S’il a influencé un peu Malick Sidibé, l’autre grand photographe malien, “il n’y a pas eu vraiment de transmission, son travail a été peu montré en Afrique faute de structures”, souligne le commissaire.
Tirages Seydou Keïta, décédé en 2001, travaillait essentiellement à la chambre 13 x 18, uniquement en noir et blanc. 300 tirages sont présentés, dont pour la première fois ses tirages d’époque, des planches contacts aux mêmes dimensions en raison du coût du papier.
Beaucoup ont été retrouvés chez l’encadreur qui se chargeait parfois de coloriser certains détails, surtout les bijoux. Les tirages modernes, souvent de grande dimension, ont été réalisés plus tard par Keïta lui même, qui n’a jamais étudié la photo et n’a fait que des portraits.
Lorsqu’il a arrêté son activité pour devenir photographe du gouvernement, “il a conservé ses négatifs dan une malle en acier sous son lit”, raconte Yves Aupetitallot.
Quant à son travail de photographe officiel, il n’a jamais été retrouvé, pas plus que celui de photographe de l’identité judiciaire, fonction qu’il occupa également.
Modernité Keïta fournit à ses clients des accessoires allant de la montre à la voiture – une Peugeot 203 – en passant par la radio, le Solex ou la Vespa. Ces signes de modernité et d’ouverture sur le monde voisinent le plus souvent avec coiffures et tenues traditionnelles pour les femmes et amulettes animistes pour les enfants.
“Les photos sont magnifiques, souligne le commissaire de l’exposition, mais en même temps, elles disent quelque chose du Mali de l’époque”, encore colonie française et qui n’obtiendra son indépendance qu’en 1960.
Signes Les coiffures des femmes sont très codifiées entre les “porte-manteaux”, le foulard “à la De Gaulle” (noué bas sur le côté gauche) ou “à la Versailles” (très symétrique).
Beaucoup portent des bijoux en cornaline, d’autres des Louis d’or attachés au fichu, détail indiquant qu’elles sont Sénégalaises. Chez les hommes, le feutre européen est volontiers porté en arrière, à la “Lemmy Caution”, détective privé interprété par Eddie Constantine dans des séries B dont le succès était considérable en Afrique de l’ouest.

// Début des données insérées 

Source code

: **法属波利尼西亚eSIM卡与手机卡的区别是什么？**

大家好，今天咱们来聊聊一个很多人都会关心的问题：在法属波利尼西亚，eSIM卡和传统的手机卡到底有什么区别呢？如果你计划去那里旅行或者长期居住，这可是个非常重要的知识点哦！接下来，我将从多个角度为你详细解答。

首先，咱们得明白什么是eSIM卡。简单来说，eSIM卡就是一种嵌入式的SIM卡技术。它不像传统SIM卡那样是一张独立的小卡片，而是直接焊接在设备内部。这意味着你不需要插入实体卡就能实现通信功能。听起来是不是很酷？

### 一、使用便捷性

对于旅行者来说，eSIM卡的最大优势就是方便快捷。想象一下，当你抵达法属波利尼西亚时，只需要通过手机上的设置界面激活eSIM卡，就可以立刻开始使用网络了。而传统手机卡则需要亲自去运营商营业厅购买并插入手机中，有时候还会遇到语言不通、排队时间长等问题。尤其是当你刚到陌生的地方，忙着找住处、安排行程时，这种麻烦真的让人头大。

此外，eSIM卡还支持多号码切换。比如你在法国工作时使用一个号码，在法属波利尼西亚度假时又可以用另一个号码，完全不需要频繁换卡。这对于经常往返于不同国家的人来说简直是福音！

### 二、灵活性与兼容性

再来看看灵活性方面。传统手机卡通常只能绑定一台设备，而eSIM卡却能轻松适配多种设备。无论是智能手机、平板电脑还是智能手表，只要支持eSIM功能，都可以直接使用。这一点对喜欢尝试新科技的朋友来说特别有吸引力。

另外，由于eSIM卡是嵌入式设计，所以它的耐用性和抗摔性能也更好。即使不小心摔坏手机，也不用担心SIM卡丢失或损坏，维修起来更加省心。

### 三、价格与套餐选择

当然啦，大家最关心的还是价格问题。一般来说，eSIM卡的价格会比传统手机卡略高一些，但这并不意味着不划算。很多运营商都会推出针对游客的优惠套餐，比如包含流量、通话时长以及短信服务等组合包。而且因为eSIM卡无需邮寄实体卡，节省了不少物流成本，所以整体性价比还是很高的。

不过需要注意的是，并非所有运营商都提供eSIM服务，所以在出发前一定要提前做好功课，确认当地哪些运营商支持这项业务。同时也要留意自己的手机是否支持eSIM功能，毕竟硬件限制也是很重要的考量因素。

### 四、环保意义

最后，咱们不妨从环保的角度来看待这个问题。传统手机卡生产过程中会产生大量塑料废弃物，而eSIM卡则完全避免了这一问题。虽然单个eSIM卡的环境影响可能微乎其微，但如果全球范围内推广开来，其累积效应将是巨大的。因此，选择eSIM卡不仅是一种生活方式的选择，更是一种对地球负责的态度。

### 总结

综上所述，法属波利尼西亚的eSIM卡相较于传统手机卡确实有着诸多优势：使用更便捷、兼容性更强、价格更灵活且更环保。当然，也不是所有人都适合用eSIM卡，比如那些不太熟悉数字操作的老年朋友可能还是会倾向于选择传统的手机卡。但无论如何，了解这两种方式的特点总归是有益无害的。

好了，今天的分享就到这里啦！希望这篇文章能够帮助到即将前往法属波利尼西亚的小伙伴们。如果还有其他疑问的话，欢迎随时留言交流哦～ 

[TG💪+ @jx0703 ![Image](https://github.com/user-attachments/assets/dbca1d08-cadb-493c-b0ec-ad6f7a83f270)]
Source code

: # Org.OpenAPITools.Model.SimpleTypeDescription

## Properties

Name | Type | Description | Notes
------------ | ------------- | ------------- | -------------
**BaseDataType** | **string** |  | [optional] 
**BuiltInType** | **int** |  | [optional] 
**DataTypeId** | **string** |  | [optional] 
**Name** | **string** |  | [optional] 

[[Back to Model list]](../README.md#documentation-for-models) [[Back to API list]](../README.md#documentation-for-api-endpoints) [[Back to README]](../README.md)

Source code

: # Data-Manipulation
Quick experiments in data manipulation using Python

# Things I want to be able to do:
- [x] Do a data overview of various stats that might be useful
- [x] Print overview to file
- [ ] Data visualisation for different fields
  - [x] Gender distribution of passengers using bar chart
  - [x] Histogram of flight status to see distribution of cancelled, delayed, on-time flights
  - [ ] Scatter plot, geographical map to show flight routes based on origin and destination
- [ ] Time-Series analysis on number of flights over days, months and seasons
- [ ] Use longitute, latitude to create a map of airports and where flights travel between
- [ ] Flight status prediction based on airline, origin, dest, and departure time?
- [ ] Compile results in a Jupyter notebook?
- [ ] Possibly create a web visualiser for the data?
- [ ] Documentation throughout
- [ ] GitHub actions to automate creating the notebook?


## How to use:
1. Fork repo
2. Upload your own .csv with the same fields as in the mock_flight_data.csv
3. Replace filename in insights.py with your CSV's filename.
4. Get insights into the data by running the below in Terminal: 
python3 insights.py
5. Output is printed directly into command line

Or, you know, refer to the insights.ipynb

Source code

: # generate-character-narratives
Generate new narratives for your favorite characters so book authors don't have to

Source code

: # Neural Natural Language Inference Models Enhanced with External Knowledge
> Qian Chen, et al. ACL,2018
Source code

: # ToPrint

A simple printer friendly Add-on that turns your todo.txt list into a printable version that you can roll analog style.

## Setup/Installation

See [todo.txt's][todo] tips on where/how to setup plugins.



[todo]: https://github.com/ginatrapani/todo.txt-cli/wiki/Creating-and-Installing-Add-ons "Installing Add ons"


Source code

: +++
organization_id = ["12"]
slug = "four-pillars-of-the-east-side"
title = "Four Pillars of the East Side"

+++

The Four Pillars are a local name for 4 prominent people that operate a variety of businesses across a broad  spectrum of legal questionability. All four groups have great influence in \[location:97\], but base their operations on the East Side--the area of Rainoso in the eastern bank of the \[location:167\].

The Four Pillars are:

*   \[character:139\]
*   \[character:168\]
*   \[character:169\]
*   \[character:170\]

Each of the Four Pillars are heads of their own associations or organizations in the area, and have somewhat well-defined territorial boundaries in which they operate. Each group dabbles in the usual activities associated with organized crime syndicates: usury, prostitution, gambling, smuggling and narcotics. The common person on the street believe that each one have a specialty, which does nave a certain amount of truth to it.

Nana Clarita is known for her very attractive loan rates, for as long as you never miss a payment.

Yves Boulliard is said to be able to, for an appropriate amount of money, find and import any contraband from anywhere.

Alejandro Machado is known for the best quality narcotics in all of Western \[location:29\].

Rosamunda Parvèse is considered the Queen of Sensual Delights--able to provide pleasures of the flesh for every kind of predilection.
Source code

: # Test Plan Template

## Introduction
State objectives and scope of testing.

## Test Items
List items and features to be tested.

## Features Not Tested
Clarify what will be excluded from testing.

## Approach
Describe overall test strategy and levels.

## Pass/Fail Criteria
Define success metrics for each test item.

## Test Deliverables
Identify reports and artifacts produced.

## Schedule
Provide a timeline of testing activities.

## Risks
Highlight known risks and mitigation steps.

Ancêtres des “sapeurs”, les “zazous” rivalisent d’élégance et arborent la pochette marquant leur appartenance au club “Fleur de Paris” (titre d’une chanson de Charles Trenet).

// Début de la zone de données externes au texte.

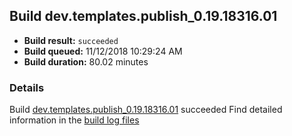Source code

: ## Build dev.templates.publish_0.19.18316.01
- **Build result:** `succeeded`
- **Build queued:** 11/12/2018 10:29:24 AM
- **Build duration:** 80.02 minutes
### Details
Build [dev.templates.publish_0.19.18316.01](https://winappstudio.visualstudio.com/web/build.aspx?pcguid=a4ef43be-68ce-4195-a619-079b4d9834c2&builduri=vstfs%3a%2f%2f%2fBuild%2fBuild%2f26557) succeeded
Find detailed information in the [build log files](https://uwpctdiags.blob.core.windows.net/buildlogs/dev.templates.publish_0.19.18316.01_logs.zip)
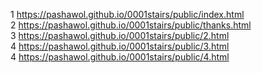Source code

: 1 <a href="https://pashawol.github.io/0001stairs/public/index.html">https://pashawol.github.io/0001stairs/public/index.html</a>
<br/>
2 <a href="https://pashawol.github.io/0001stairs/public/thanks.html">https://pashawol.github.io/0001stairs/public/thanks.html</a>
<br/>
3 <a href="https://pashawol.github.io/0001stairs/public/2.html">https://pashawol.github.io/0001stairs/public/2.html</a>
<br/>
4 <a href="https://pashawol.github.io/0001stairs/public/3.html">https://pashawol.github.io/0001stairs/public/3.html</a>
<br/>
4 <a href="https://pashawol.github.io/0001stairs/public/4.html">https://pashawol.github.io/0001stairs/public/4.html</a>
<br/>
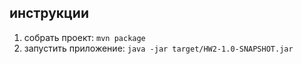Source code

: ## инструкции

1. собрать проект: `mvn package`
2. запустить приложение: `java -jar target/HW2-1.0-SNAPSHOT.jar`
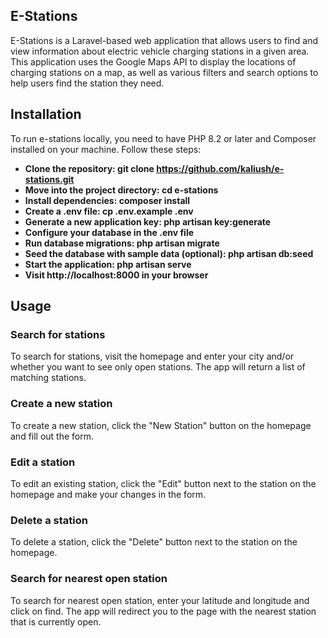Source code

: ## E-Stations

E-Stations is a Laravel-based web application that allows users to find and view information about electric vehicle
charging stations in a given area. This application uses the Google Maps API to display the locations of charging
stations on a map, as well as various filters and search options to help users find the station they need.

## Installation

To run e-stations locally, you need to have PHP 8.2 or later and Composer installed on your machine. Follow these steps:

- **Clone the repository: git clone https://github.com/kaliush/e-stations.git**
- **Move into the project directory: cd e-stations**
- **Install dependencies: composer install**
- **Create a .env file: cp .env.example .env**
- **Generate a new application key: php artisan key:generate**
- **Configure your database in the .env file**
- **Run database migrations: php artisan migrate**
- **Seed the database with sample data (optional): php artisan db:seed**
- **Start the application: php artisan serve**
- **Visit http://localhost:8000 in your browser**

## Usage

### Search for stations

To search for stations, visit the homepage and enter your city and/or whether you want to see only open stations. The
app will return a list of matching stations.

### Create a new station

To create a new station, click the "New Station" button on the homepage and fill out the form.

### Edit a station

To edit an existing station, click the "Edit" button next to the station on the homepage and make your changes in the
form.

### Delete a station

To delete a station, click the "Delete" button next to the station on the homepage.

### Search for nearest open station

To search for nearest open station, enter your latitude and longitude and click on find. The app will redirect you to
the page with the nearest station that is currently open.
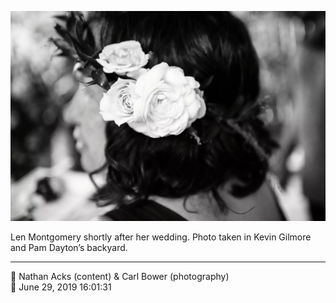 ![Len Montgomery shortly after her wedding](assets/f4613cbd361d20112773713c6ed42019.webp)

Len Montgomery shortly after her wedding. Photo taken in Kevin Gilmore and Pam Dayton’s backyard.

- - - -

<span aria-hidden="true">👥</span> Nathan Acks (content) & Carl Bower (photography)  
<span aria-hidden="true">📅</span> June 29, 2019 16:01:31
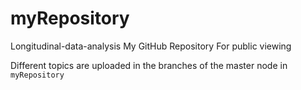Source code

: # myRepository
Longitudinal-data-analysis
My GitHub Repository
For public viewing

Different topics are uploaded in the branches of the master node in `myRepository`
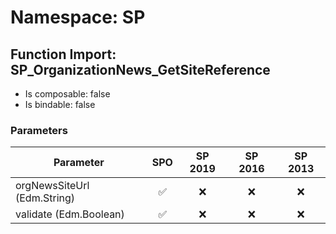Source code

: # Namespace: SP

## Function Import: SP_OrganizationNews_GetSiteReference

- Is composable: false
- Is bindable: false

### Parameters

Parameter | SPO | SP 2019 | SP 2016 | SP 2013
----------|:---:|:-------:|:-------:|:-------:
orgNewsSiteUrl (Edm.String) | ✅ | ❌ | ❌ | ❌
validate (Edm.Boolean) | ✅ | ❌ | ❌ | ❌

Pose Comme le montre un documentaire présenté dans l’exposition, Seydou Keïta accordait le plus grand soin à la pose de ses modèles, rectifiant chaque pli de la robe, déplaçant la main ou le bras de quelques centimètres, inclinant la tête d’une jeune femme ou la faisant pivoter légèrement.

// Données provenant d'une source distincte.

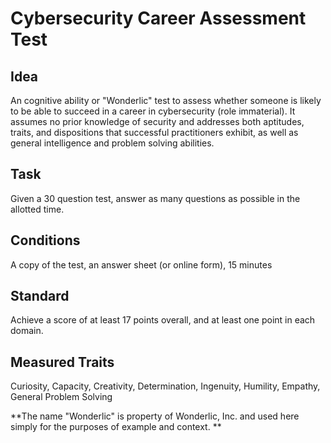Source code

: # Cybersecurity Career Assessment Test

## Idea

An cognitive ability or "Wonderlic" test to assess whether someone is likely to be able to succeed in a career in cybersecurity (role immaterial). It assumes no prior knowledge of security and addresses both aptitudes, traits, and dispositions that successful practitioners exhibit, as well as general intelligence and problem solving abilities.

## Task

Given a 30 question test, answer as many questions as possible in the allotted time.

## Conditions

A copy of the test, an answer sheet (or online form), 15 minutes

## Standard

Achieve a score of at least 17 points overall, and at least one point in each domain.

## Measured Traits

Curiosity, Capacity, Creativity, Determination, Ingenuity, Humility, Empathy, General Problem Solving

**The name "Wonderlic" is property of Wonderlic, Inc. and used here simply for the purposes of example and context.  **
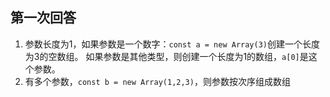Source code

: ## 第一次回答
1. 参数长度为1，如果参数是一个数字：`const a = new Array(3)`创建一个长度为3的空数组。
   如果参数是其他类型，则创建一个长度为1的数组，`a[0]`是这个参数。
2. 有多个参数，`const b = new Array(1,2,3)`，则参数按次序组成数组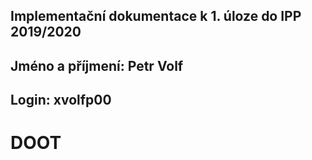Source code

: ## Implementační dokumentace k 1. úloze do IPP 2019/2020
## Jméno a příjmení: Petr Volf
## Login: xvolfp00

# DOOT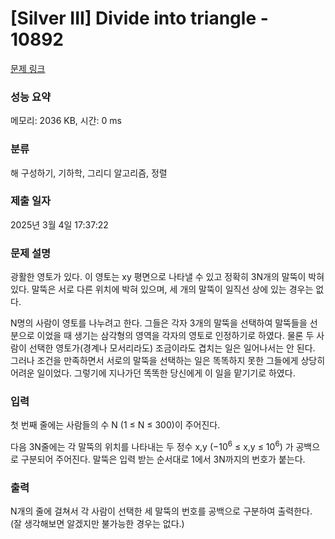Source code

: # [Silver III] Divide into triangle - 10892 

[문제 링크](https://www.acmicpc.net/problem/10892) 

### 성능 요약

메모리: 2036 KB, 시간: 0 ms

### 분류

해 구성하기, 기하학, 그리디 알고리즘, 정렬

### 제출 일자

2025년 3월 4일 17:37:22

### 문제 설명

<p>광활한 영토가 있다. 이 영토는 xy 평면으로 나타낼 수 있고 정확히 3N개의 말뚝이 박혀 있다. 말뚝은 서로 다른 위치에 박혀 있으며, 세 개의 말뚝이 일직선 상에 있는 경우는 없다.</p>

<p>N명의 사람이 영토를 나누려고 한다. 그들은 각자 3개의 말뚝을 선택하여 말뚝들을 선분으로 이었을 때 생기는 삼각형의 영역을 각자의 영토로 인정하기로 하였다. 물론 두 사람이 선택한 영토가(경계나 모서리라도) 조금이라도 겹치는 일은 일어나서는 안 된다. 그러나 조건을 만족하면서 서로의 말뚝을 선택하는 일은 똑똑하지 못한 그들에게 상당히 어려운 일이었다. 그렇기에 지나가던 똑똑한 당신에게 이 일을 맡기기로 하였다.</p>

### 입력 

 <p>첫 번째 줄에는 사람들의 수 N (1 ≤ N ≤ 300)이 주어진다.</p>

<p>다음 3N줄에는 각 말뚝의 위치를 나타내는 두 정수 x,y (−10<sup>6</sup> ≤ x,y ≤ 10<sup>6</sup>) 가 공백으로 구분되어 주어진다. 말뚝은 입력 받는 순서대로 1에서 3N까지의 번호가 붙는다.</p>

### 출력 

 <p>N개의 줄에 걸쳐서 각 사람이 선택한 세 말뚝의 번호를 공백으로 구분하여 출력한다. (잘 생각해보면 알겠지만 불가능한 경우는 없다.)</p>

Il n’hésite pas à employer des cadrages inclinés, asymétriques. Il fait poser certaines modèles étendues sur un tapis de prière telles des “odalisques”, une autre le visage reposant sur le dossier d’une chaise ou se retournant vers l’objectif – comme “La Jeune fille à la perle” de Vermeer.
Il joue aussi de la superposition des imprimés entre tapis, robe et fond, au point dans certains clichés de quasiment “dissoudre” le sujet. “Il y a là quelque chose qui relève de la peinture”, commente Yves Aupetitallot.